Thursday, 28 November 2019, 11:13 Last update: about 5 years ago

After the excitement of Tuesday, with two ministers resigning and a massive protest at Valletta, things seem to have quietened down yesterday as the country came to terms with what had happened.

Meanwhile, there is a risk of back-traking. Konrad Mizzi, who had announced he was resigning while meeting journalists at the door of the Auberge de Castille, later clarified he had resigned as a minister but not as an MP.

Chris Cadona went one better: he announced he was suspending himself. This is not ministerial responsibility as we understand it: a minister is appointed by the head of government, can offer his resignation but then it is up to the head of government to decide if he wants to bring him back.
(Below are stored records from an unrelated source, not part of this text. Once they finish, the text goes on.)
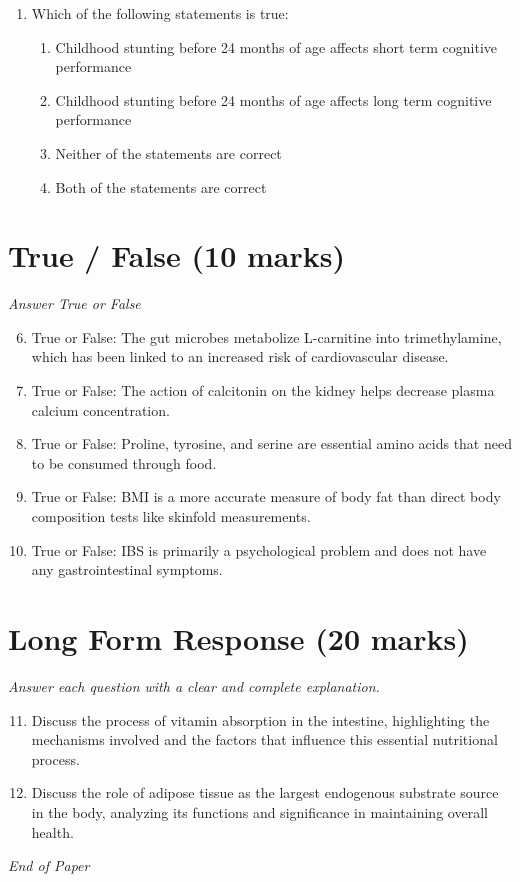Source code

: \documentclass[12pt]{article}
\begin{document}
\begin{enumerate}[label=\arabic*.]
\begin{enumerate}[label=(\alph*)]
    \item Parietal cells secrete pepsinogen, the inactive precursor of pepsin
    \item G Cells secrete hydrochloric acid
\end{enumerate}
\item Which of the following statements is true:
\begin{enumerate}[label=(\alph*)]
    \item Childhood stunting before 24 months of age affects short term cognitive performance
    \item Childhood stunting before 24 months of age affects long term cognitive performance
    \item Neither of the statements are correct
    \item Both of the statements are correct
\end{enumerate}
\end{enumerate}

\section*{True / False (10 marks)}
\textit{Answer True or False}
\begin{enumerate}[label=\arabic*.]
\setcounter{enumi}{5}
\item True or False: The gut microbes metabolize L-carnitine into trimethylamine, which has been linked to an increased risk of cardiovascular disease.
\item True or False: The action of calcitonin on the kidney helps decrease plasma calcium concentration.
\item True or False: Proline, tyrosine, and serine are essential amino acids that need to be consumed through food.
\item True or False: BMI is a more accurate measure of body fat than direct body composition tests like skinfold measurements.
\item True or False: IBS is primarily a psychological problem and does not have any gastrointestinal symptoms.
\end{enumerate}

\section*{Long Form Response (20 marks)}
\textit{Answer each question with a clear and complete explanation.}
\begin{enumerate}[label=\arabic*.]
\setcounter{enumi}{10}
\item Discuss the process of vitamin absorption in the intestine, highlighting the mechanisms involved and the factors that influence this essential nutritional process.
\item Discuss the role of adipose tissue as the largest endogenous substrate source in the body, analyzing its functions and significance in maintaining overall health.
\end{enumerate}

\vfill
\noindent\textit{End of Paper}
\end{document}
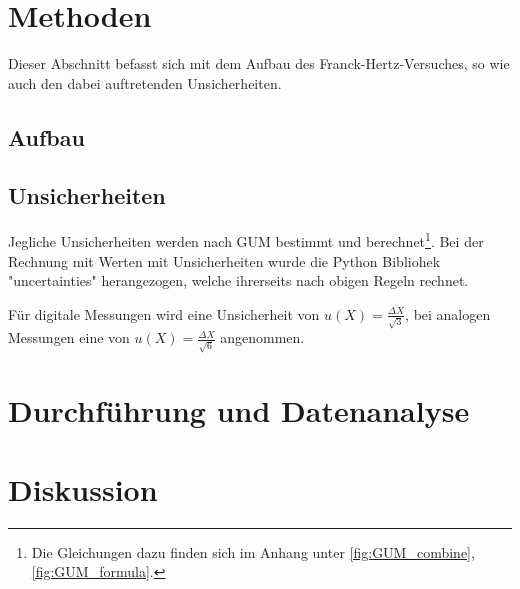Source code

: \section{Methoden}
	
	Dieser Abschnitt befasst sich mit dem Aufbau des Franck-Hertz-Versuches, so wie auch den dabei auftretenden Unsicherheiten.
	
	\subsection{Aufbau}	
		
	\subsection{Unsicherheiten}
	
		Jegliche Unsicherheiten werden nach GUM bestimmt und berechnet\footnote{Die Gleichungen dazu finden sich im Anhang unter \ref{fig:GUM_combine}, \ref{fig:GUM_formula}.}.
		Bei der Rechnung mit Werten mit Unsicherheiten wurde die Python Bibliohek "uncertainties" herangezogen, welche ihrerseits nach obigen Regeln rechnet.
	
		Für digitale Messungen wird eine Unsicherheit von $u(X) = \frac{\Delta X}{\sqrt{3}}$, bei analogen Messungen eine von $u(X) = \frac{\Delta X}{\sqrt{6}}$ angenommen.

\section{Durchführung und Datenanalyse}

\section{Diskussion}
A ministerial responsibility is not a bus one can decide to descend from or to enter.

So there may be a real risk that most of the excitement experienced on Tuesday peters out into nothing after all. And then there is the position of the prime minister too. Is he going to resign, as the protesters told him in the demos in Valletta? Or does he intend to brazen his way through, as one may surmise from the multiple endorsements (by secret vote) of the Cabinet and the Labour executive and the mass meeting now being held at Fgura on Sunday?

There is also the possible reaction by the seemingly dormant Labour supporters to consider: the events of the past days have been hugely traumatic for them. The government they considered as solid is now like a pack of cards. This is hugely shocking for many of them, considering many depend on the government continuing to support them through social assistance, housing, jobs etc.

Meanwhile, the police investigations continue, at least with regards to those persons who have been arrested. Huge link-ups are being discovered between previously unsuspected persons. This is incredible work that must be allowed to go on without any interference. At last we do not have now the almost daily commentary by the prime minister which was very wrong on so many levels.

There are huge areas, we say, where more investigations are warranted. People who have been frequently mentioned connected to claims of corruption do not seem to have been spoken to so far.

The risk is that the investigation loses its momentum, that it gets side-tracked, that not all leads are followed and that the cases get lost in the courts' labyrinth. The risk is that the guilty get away with murder, in this case the very real murder of Daphne Caruana Galizia. The risk is that the wide ramifications of the entire plot go unseen and uninvestigated.

The very real risk is that political considerations intrude and the guilty get away scot-free. If the trail goes back to Dr Muscat, then so be it.

There are risks all around. The Labour Party risks hardening into denial, thus losing a very important opportunity to clean and regenerate itself. The Nationalist Party risks, as it almost did yesterday, to offer the country the sorry spectacle of a party which jumps at every opportunity however heinous that may be.

But over and above all these risks, there is the huge risk of driving the investigation into the quicksand of controversy. Malta's international reputation is at risk. The world is watching. The investigation cannot back-track.